- BRIEF:
Search each line of the data for the word "Hexa"; copy every line where it is found.

Document images with source code
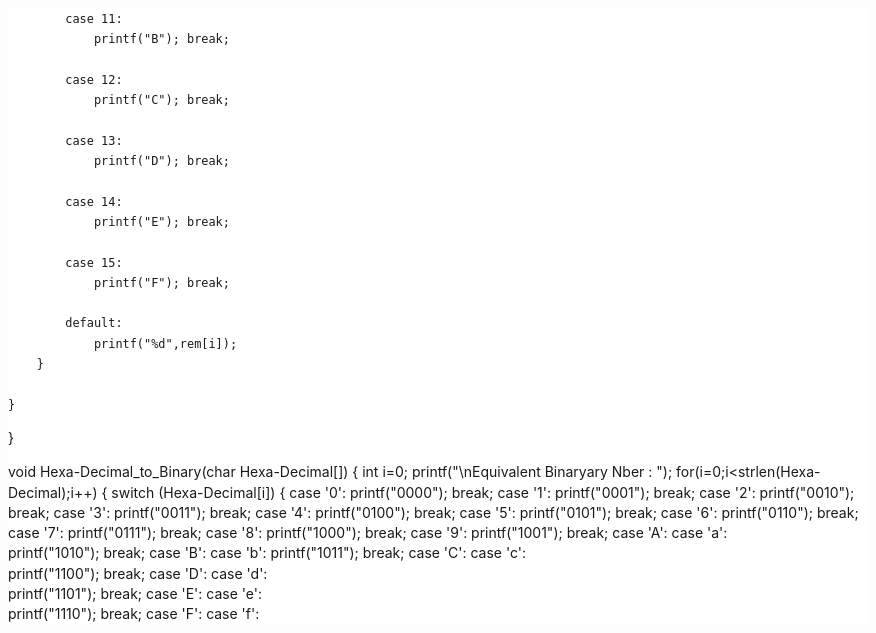             case 11:
                printf("B"); break;
                 
            case 12:
                printf("C"); break;
                 
            case 13:
                printf("D"); break;
                 
            case 14:
                printf("E"); break;
                 
            case 15:
                printf("F"); break;
                 
            default:
                printf("%d",rem[i]);
        }
         
    }
}
 
void Hexa-Decimal_to_Binary(char Hexa-Decimal[])
{
    int i=0;
    printf("\nEquivalent Binaryary Nber : ");
    for(i=0;i<strlen(Hexa-Decimal);i++)
    {
        switch (Hexa-Decimal[i])
        {
        case '0':
            printf("0000"); break;
        case '1':
            printf("0001"); break;
        case '2':
            printf("0010"); break;
        case '3':
            printf("0011"); break;
        case '4':
            printf("0100"); break;
        case '5':
            printf("0101"); break;
        case '6':
            printf("0110"); break;
        case '7':
            printf("0111"); break;
        case '8':
            printf("1000"); break;
        case '9':
            printf("1001"); break;
        case 'A':
        case 'a':   
            printf("1010"); break;
        case 'B':
        case 'b':
            printf("1011"); break;
        case 'C':
        case 'c':   
            printf("1100"); break;
        case 'D':
        case 'd':   
            printf("1101"); break;
        case 'E':
        case 'e':   
            printf("1110"); break;
        case 'F':
        case 'f':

- OUTPUT OF THE EXERCISE:
void Hexa-Decimal_to_Binary(char Hexa-Decimal[])
    for(i=0;i<strlen(Hexa-Decimal);i++)
        switch (Hexa-Decimal[i])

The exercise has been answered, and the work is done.